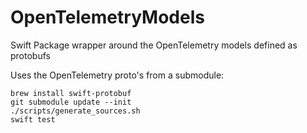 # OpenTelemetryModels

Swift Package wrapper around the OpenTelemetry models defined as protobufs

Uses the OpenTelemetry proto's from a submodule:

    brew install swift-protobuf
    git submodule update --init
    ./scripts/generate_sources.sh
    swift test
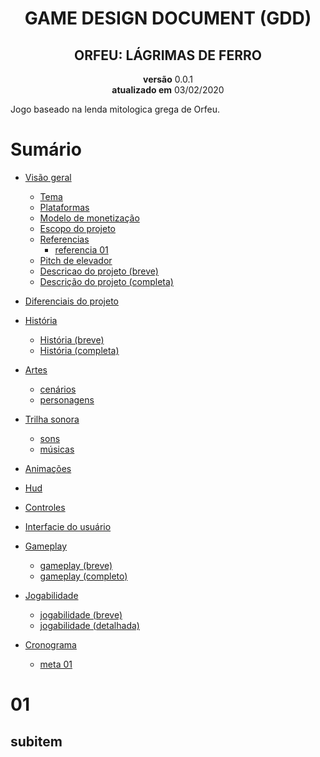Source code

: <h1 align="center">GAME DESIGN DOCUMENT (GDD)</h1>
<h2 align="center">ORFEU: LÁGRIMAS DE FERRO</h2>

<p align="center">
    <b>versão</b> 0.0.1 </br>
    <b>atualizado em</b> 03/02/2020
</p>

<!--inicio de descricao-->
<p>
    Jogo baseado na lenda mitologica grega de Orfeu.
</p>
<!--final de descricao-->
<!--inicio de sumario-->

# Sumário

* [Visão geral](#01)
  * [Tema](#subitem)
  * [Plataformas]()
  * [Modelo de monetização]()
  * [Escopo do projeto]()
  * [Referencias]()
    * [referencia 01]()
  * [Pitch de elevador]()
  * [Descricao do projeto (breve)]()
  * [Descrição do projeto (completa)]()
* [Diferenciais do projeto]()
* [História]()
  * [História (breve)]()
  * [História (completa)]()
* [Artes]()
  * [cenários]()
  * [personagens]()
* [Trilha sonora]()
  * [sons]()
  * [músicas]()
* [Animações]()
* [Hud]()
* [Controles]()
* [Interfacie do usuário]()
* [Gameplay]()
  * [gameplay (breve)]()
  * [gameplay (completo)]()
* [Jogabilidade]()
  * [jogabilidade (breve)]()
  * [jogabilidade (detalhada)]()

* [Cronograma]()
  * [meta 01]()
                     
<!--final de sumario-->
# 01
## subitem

=-=-=-=-=

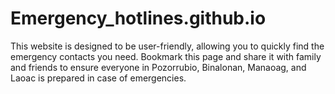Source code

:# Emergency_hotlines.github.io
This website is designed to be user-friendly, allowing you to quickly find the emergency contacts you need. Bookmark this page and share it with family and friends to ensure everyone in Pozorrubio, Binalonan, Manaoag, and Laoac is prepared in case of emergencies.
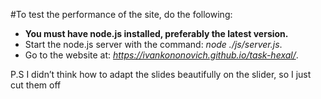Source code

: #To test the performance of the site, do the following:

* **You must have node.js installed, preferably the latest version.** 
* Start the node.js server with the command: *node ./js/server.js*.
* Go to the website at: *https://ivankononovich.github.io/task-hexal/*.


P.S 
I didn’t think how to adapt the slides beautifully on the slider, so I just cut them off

=-=-=-=-=

# Instructions to follow
Show the lines in the entries above that include the string "final".

# Task solution
<!--final de descricao-->
<!--final de sumario-->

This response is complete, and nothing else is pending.